What to do:
When you transcribe the lines below, keep every word the same and leave the pictures behind.

[[ Material to process open ]]

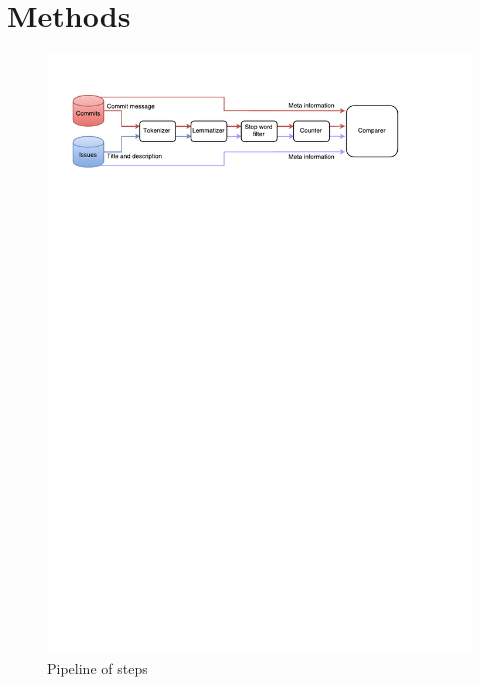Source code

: \section{Methods}
\label{sec:methods}

\begin{figure}[t]
  \centering
  \includegraphics[width=\textwidth,trim={0 24cm 0 0},clip]{images/methods_vis.pdf}
  \caption{Pipeline of steps}
  \label{fig:methods_vis}
\end{figure}


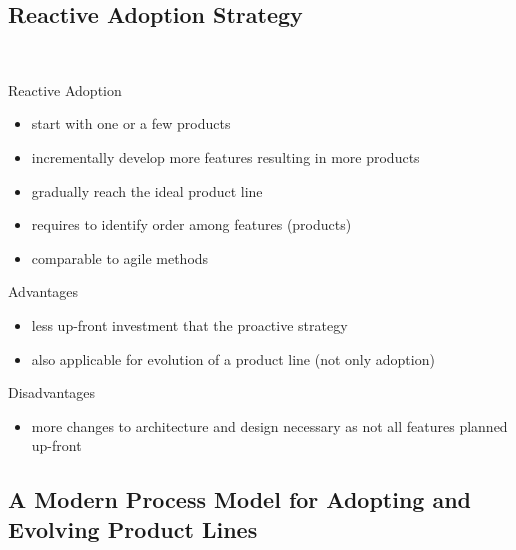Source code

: \subsection{Reactive Adoption Strategy}
\begin{frame}{\myframetitle\ }
	\begin{mycolumns}[animation=none]
		\begin{definition}{Reactive Adoption}
			\begin{itemize}
				\item start with one or a few products
				\item incrementally develop more features resulting in more products
				\item gradually reach the ideal product line
				\item requires to identify order among features (products)
				\item comparable to agile methods
			\end{itemize}
		\end{definition}
	\mynextcolumn
		\begin{note}{Advantages}
			\begin{itemize}
				\item less up-front investment that the proactive strategy
				\item also applicable for evolution of a product line (not only adoption)
			\end{itemize}
		\end{note}
		\begin{note}{Disadvantages}
			\begin{itemize}
				\item more changes to architecture and design necessary as not all features planned up-front
			\end{itemize}
		\end{note}
	\end{mycolumns}
\end{frame}

\subsection{A Modern Process Model for Adopting and Evolving Product Lines}
\begin{frame}{\myframetitle}
	\begin{mycolumns}[animation=none,widths={57,43}]
	\mynextcolumn
	\end{mycolumns}
\end{frame}


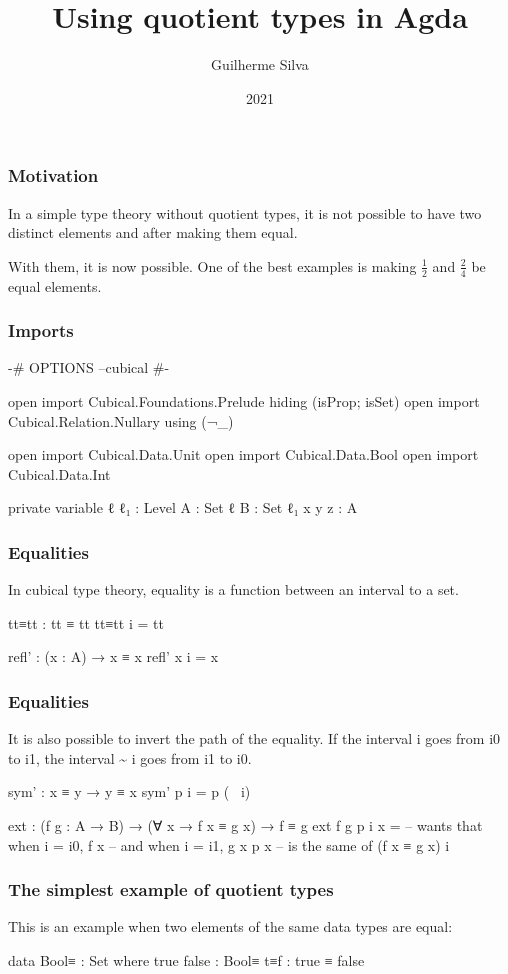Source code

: \documentclass{beamer}
\title{Using quotient types in Agda}
\author{Guilherme Silva}
\date{2021}
\begin{document}
\frame{\titlepage}

\begin{frame}
  \frametitle{Motivation}
  In a simple type theory without quotient types,
  it is not possible to have two distinct elements and after
  making them equal.

  With them, it is now possible.
  One of the best examples is making $ \frac{1}{2} $ and $ \frac{2}{4} $ be equal elements.
\end{frame}

\begin{frame}
  \frametitle{Imports}
  \begin{code}
  {-# OPTIONS --cubical #-}

  open import Cubical.Foundations.Prelude hiding (isProp; isSet)
  open import Cubical.Relation.Nullary using (¬_)

  open import Cubical.Data.Unit
  open import Cubical.Data.Bool
  open import Cubical.Data.Int

  private variable
    ℓ ℓ₁ : Level
    A : Set ℓ
    B : Set ℓ₁
    x y z : A
  \end{code}
\end{frame}

\begin{frame}
  \frametitle{Equalities}
  In cubical type theory, equality is a function between an interval to a set.
  \begin{code}
  tt≡tt : tt ≡ tt
  tt≡tt i = tt

  refl' : (x : A) → x ≡ x
  refl' x i = x
  \end{code}

\end{frame}

\begin{frame}
  \frametitle{Equalities}
  It is also possible to invert the path of the equality.
  If the interval i goes from i0 to i1, the interval \~{} i goes from i1 to i0.

  \begin{code}
  sym' : x ≡ y → y ≡ x
  sym' p i = p (~ i)

  ext : (f g : A → B) → (∀ x → f x ≡ g x) → f ≡ g
  ext f g p i x = -- wants that when i = i0, f x
                  --        and when i = i1, g x
                  p x -- is the same of (f x ≡ g x)
                  i
  \end{code}

\end{frame}

\begin{frame}
  \frametitle{The simplest example of quotient types}
  This is an example when two elements of the same data types are equal:
  \begin{code}
  data Bool≡ : Set where
    true false : Bool≡
    t≡f : true ≡ false
  \end{code}
\end{frame}
\end{document}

[[ Material to process closed ]]

Response below:
Source code

: \section{Methods}
\label{sec:methods}

\begin{figure}[t]
  \centering
  \includegraphics[width=\textwidth,trim={0 24cm 0 0},clip]{images/methods_vis.pdf}
  \caption{Pipeline of steps}
  \label{fig:methods_vis}
\end{figure}


Source code

: \subsection{Reactive Adoption Strategy}
\begin{frame}{\myframetitle\ }
	\begin{mycolumns}[animation=none]
		\begin{definition}{Reactive Adoption}
			\begin{itemize}
				\item start with one or a few products
				\item incrementally develop more features resulting in more products
				\item gradually reach the ideal product line
				\item requires to identify order among features (products)
				\item comparable to agile methods
			\end{itemize}
		\end{definition}
	\mynextcolumn
		\begin{note}{Advantages}
			\begin{itemize}
				\item less up-front investment that the proactive strategy
				\item also applicable for evolution of a product line (not only adoption)
			\end{itemize}
		\end{note}
		\begin{note}{Disadvantages}
			\begin{itemize}
				\item more changes to architecture and design necessary as not all features planned up-front
			\end{itemize}
		\end{note}
	\end{mycolumns}
\end{frame}

\subsection{A Modern Process Model for Adopting and Evolving Product Lines}
\begin{frame}{\myframetitle}
	\begin{mycolumns}[animation=none,widths={57,43}]
	\mynextcolumn
	\end{mycolumns}
\end{frame}


Source code

: \documentclass{beamer}
\title{Using quotient types in Agda}
\author{Guilherme Silva}
\date{2021}
\begin{document}
\frame{\titlepage}

\begin{frame}
  \frametitle{Motivation}
  In a simple type theory without quotient types,
  it is not possible to have two distinct elements and after
  making them equal.

  With them, it is now possible.
  One of the best examples is making $ \frac{1}{2} $ and $ \frac{2}{4} $ be equal elements.
\end{frame}

\begin{frame}
  \frametitle{Imports}
  \begin{code}
  {-# OPTIONS --cubical #-}

  open import Cubical.Foundations.Prelude hiding (isProp; isSet)
  open import Cubical.Relation.Nullary using (¬_)

  open import Cubical.Data.Unit
  open import Cubical.Data.Bool
  open import Cubical.Data.Int

  private variable
    ℓ ℓ₁ : Level
    A : Set ℓ
    B : Set ℓ₁
    x y z : A
  \end{code}
\end{frame}

\begin{frame}
  \frametitle{Equalities}
  In cubical type theory, equality is a function between an interval to a set.
  \begin{code}
  tt≡tt : tt ≡ tt
  tt≡tt i = tt

  refl' : (x : A) → x ≡ x
  refl' x i = x
  \end{code}

\end{frame}

\begin{frame}
  \frametitle{Equalities}
  It is also possible to invert the path of the equality.
  If the interval i goes from i0 to i1, the interval \~{} i goes from i1 to i0.

  \begin{code}
  sym' : x ≡ y → y ≡ x
  sym' p i = p (~ i)

  ext : (f g : A → B) → (∀ x → f x ≡ g x) → f ≡ g
  ext f g p i x = -- wants that when i = i0, f x
                  --        and when i = i1, g x
                  p x -- is the same of (f x ≡ g x)
                  i
  \end{code}

\end{frame}

\begin{frame}
  \frametitle{The simplest example of quotient types}
  This is an example when two elements of the same data types are equal:
  \begin{code}
  data Bool≡ : Set where
    true false : Bool≡
    t≡f : true ≡ false
  \end{code}
\end{frame}
\end{document}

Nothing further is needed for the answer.